Operator: Your next question comes from Glenn Primack of Peak 6.
<Q — Glenn Primack>: Good morning, Mark and Tom.
<A — Mark C. Layton>: Hi, Glenn.
<Q — Glenn Primack>: Long time since the old days at Daisytek.
<A —Thomas J. Madden>: Welcome back
<Q — Glenn Primack>: Yeah, thank you. How much service revenue do you think you guys can support with the existing capacity that you have in place, whether it’s DCs and the call centers?
<A — Mark C. Layton>: Well, an important thing in our design is that we’ve built our architecture worldwide on a common technology platform, and as well as our distribution and operational infrastructure to be basically plug and play. Occasionally, obviously, we have to move to additional facilities or relocate a facility based on size from there, but it’s pretty much a slide-in-blade approach if you will in terms of all of the components of our business, be it technology or physical.
So we target ourselves to be certain that we have minimal excess capacity as possible. We’ve obviously had periods of time over the last decade where we had a lot of available capacity. But where we operate today, I think we’re operating in a healthy capacity range, but we are adding facility and technology capabilities we discussed in the prepared comments to deal with the growth that we know is coming in the new client deals that are in the implementation right now.
<Q — Glenn Primack>: Okay. And would you use like activity-based costing to figure out your cost of serving the client before pricing that deal, or is that...
<A — Mark C. Layton>: Yeah, it’s exactly.
<Q — Glenn Primack>: Okay.
<A — Mark C. Layton>: Very detailed activity-based cost models.
<Q — Glenn Primack>: That’s great. And the new facility outside of Memphis, what would be kind of your target of return on something like that?

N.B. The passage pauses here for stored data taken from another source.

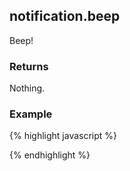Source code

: notification.beep
------------------
Beep!

### Returns ###
Nothing.

### Example ###
{% highlight javascript %}

{% endhighlight %}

<A — Mark C. Layton>: Well, it’s a leased facility, so we’re not looking at the building in terms of a cap rate or anything like that. So we enter into leases with as flexible terms as we can negotiate with each of the landlords. We try to align the terms of those buildings with that of our client. We within the space, if you will, is a — we leased it knowing pretty much where all the client use was going to come from. Based on the way we’ve designed the terms with the landlord and that particular deal in there, we will have really no excess capacity in that building we believe, because of the way the step-up works in the lease. So we will allocate that to a client and obviously that space amount gets a margin that’s added to it from there. So we would earn similar margin rates on distribution space that we do for each of the activity components that we have in that deal.
<Q — Glenn Primack>: Okay. I guess, as I look out at 2013, 2014, the target model hasn’t kind of flushed itself out yet, although you’re getting closer. Is that fair to assume or you have like a three to five-year plan in place?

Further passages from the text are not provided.